Langsung ke konten utama

Hallo, Juli





Tadinya, aku tak tahu harus berbagi tentang apa di bulan ini. Tak ada tanggal merah di kalender. Tak juga ku tuliskan suatu reminder tentang perayaan apapun pada lingkupku. Juli, adalah hari yang normal. Juli, tak jauh berbeda  dengan empat hari kerja dalam seminggu. Sedang pertanyaan itu terus berputar dalam benakku. 

Apa yang istimewa dari bulan Juli untuk seorang 'aku'? 

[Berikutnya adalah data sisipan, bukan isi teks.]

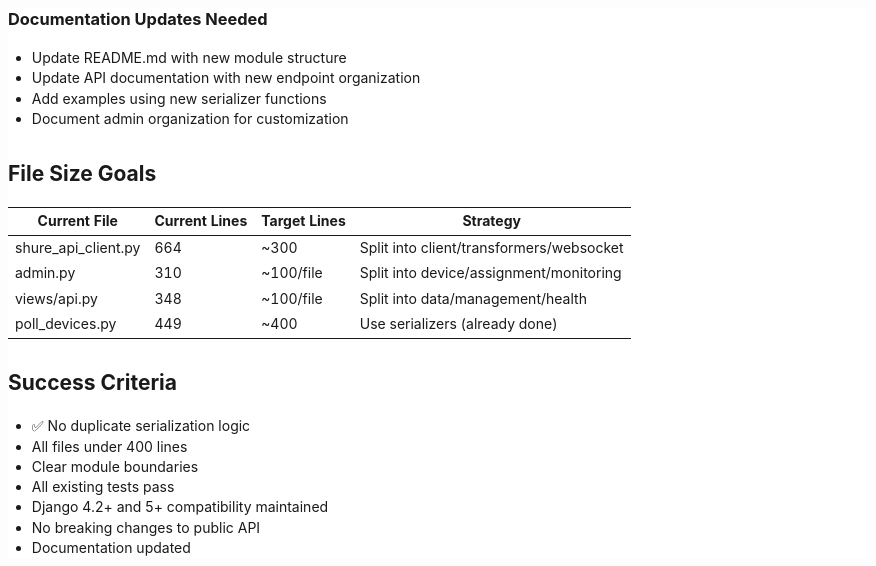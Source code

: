 ### Documentation Updates Needed
- Update README.md with new module structure
- Update API documentation with new endpoint organization
- Add examples using new serializer functions
- Document admin organization for customization

## File Size Goals

| Current File | Current Lines | Target Lines | Strategy |
|-------------|---------------|--------------|----------|
| shure_api_client.py | 664 | ~300 | Split into client/transformers/websocket |
| admin.py | 310 | ~100/file | Split into device/assignment/monitoring |
| views/api.py | 348 | ~100/file | Split into data/management/health |
| poll_devices.py | 449 | ~400 | Use serializers (already done) |

## Success Criteria

- ✅ No duplicate serialization logic
- All files under 400 lines
- Clear module boundaries
- All existing tests pass
- Django 4.2+ and 5+ compatibility maintained
- No breaking changes to public API
- Documentation updated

Lalu kulihat suatu peramban yang memperingati hari nasional di negaraku. Bahkan, untuk seorang anak kecilpun mendapat suatu hari istimewa. Hari yang menjadi peringatan, untuk menghargai hak yang didapatkan seorang anak. 

Mengingat kata anak-anak, maka kata lain yang terpikir, pada usiaku saat ini adalah kebebasan. Ah... Mungkin karena aku merindukan masa kecilku. Mungkin juga karena aku adalah seorang anak yang memiliki kebebasan pada masanya dulu. Untuk bermain tanpa mengenal waktu, mengatakan apa saja yang terlintas pada benakku seketika, juga bersikap tanpa pernah memahami perasaan orang lain akibat sikapku. Beda halnya dengan sekarang, dimana kebebasan itu berarti tanggung jawab yang baru. 

Sudah bebas dari beban belajar, maka saatnya menerima tanggung jawab untuk mengamalkan ilmu yang diperoleh. Sudah bebas dalam menyatakan pendapat, maka bertanggung jawab pula untuk memegang ucapan. Sudah bebas untuk menentukan sikap, maka sudah waktunya berani bertanggung jawab terhadap risiko yang menghampiri. 

Makin kesini aku paham bahwa kebebasan yang ideal itu, tak pernah ada dalam kehidupan. Ada harga yang harus dibayarkan nanti. Sebebas apapun, tetap saja ada pengikat yang tak tertulis. Bilapun memaksa kehendak, bukankah, kesulitan adalah kawan sepanjang jalan? 

Ah... Benar juga. Aku juga mencatatkan pada bulan ini perihal salah satu kebebasanku yang lengkap. Tetapi, kembali pada ungkapan di atas, maka euforia tentang kebebasan itu hanyalah fatamorgana. Sebab, tak ada alasan bagiku untuk lari, menghindar, atau bahkan mengelak. 

Tanggung jawab yang baru sudah melambai, mengucapkan selamat datang dan menarikku untuk memasuki dunianya. Dunia, yang masih asing untuk seorang idealis sepertiku. Ah, mengapa justru idealis ini yang mengurung pemikiranku pada dunia yang realistis? Lihat, bagaimana dalam bebaspun aku masih terikat, bukan?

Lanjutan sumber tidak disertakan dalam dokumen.